### Task to carry out
How many lines below include the string "align"? State the number alone.

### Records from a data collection
= = = = = = =

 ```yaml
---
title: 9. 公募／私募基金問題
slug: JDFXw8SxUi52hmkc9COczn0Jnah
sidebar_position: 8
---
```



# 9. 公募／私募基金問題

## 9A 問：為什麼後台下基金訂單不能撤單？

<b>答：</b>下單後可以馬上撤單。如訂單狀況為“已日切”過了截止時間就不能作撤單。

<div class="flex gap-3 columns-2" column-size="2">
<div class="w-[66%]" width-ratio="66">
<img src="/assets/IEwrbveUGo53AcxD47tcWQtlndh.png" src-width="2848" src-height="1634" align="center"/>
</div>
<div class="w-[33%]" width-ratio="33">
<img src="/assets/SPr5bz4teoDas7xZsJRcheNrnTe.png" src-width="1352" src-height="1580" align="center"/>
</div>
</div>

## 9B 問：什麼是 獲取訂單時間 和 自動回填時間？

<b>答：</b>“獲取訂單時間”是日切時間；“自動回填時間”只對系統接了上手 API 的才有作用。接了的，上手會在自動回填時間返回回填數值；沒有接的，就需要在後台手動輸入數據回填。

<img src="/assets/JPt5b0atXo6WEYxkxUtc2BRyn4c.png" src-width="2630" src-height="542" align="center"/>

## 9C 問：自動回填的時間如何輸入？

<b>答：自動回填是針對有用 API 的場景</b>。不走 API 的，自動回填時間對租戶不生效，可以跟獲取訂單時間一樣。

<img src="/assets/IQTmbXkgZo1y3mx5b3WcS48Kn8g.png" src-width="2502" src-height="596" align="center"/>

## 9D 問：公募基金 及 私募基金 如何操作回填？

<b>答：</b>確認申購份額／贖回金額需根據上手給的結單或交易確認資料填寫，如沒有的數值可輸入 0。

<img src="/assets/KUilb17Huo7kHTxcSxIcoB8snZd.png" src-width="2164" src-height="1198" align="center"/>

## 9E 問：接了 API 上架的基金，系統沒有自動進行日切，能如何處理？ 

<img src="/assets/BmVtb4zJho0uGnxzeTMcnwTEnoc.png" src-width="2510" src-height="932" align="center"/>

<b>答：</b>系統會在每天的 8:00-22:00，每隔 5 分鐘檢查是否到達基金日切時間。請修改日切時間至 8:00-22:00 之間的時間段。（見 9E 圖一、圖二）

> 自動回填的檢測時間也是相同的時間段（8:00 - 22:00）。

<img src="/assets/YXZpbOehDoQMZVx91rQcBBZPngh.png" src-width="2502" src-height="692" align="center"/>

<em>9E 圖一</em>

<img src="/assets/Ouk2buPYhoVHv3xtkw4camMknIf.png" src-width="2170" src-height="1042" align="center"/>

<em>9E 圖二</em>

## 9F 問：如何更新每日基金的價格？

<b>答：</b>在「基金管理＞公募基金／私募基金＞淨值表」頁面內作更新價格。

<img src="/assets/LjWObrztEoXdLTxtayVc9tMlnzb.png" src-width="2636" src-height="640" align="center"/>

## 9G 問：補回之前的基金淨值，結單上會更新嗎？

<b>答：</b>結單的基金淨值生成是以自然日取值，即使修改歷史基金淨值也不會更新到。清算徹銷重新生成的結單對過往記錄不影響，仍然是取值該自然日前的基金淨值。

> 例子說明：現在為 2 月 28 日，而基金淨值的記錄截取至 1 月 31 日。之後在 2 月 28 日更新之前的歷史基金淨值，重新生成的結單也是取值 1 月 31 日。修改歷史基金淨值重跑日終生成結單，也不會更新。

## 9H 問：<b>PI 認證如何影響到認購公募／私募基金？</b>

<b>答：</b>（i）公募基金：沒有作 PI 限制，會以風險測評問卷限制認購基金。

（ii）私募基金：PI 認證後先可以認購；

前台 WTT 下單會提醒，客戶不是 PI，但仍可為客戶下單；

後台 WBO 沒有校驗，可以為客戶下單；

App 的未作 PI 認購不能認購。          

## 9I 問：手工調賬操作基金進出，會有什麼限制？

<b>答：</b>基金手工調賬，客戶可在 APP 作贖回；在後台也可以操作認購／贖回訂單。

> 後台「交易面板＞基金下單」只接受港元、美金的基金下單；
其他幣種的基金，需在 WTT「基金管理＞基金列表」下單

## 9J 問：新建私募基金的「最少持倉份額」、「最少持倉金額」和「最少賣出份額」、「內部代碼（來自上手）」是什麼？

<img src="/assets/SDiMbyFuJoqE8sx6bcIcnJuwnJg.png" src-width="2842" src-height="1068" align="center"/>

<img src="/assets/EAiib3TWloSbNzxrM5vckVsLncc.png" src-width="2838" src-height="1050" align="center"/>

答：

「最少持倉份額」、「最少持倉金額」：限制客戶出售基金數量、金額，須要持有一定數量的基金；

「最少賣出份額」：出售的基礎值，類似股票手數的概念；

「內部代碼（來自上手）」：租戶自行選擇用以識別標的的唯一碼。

= = = = = = =

### Output of the task
11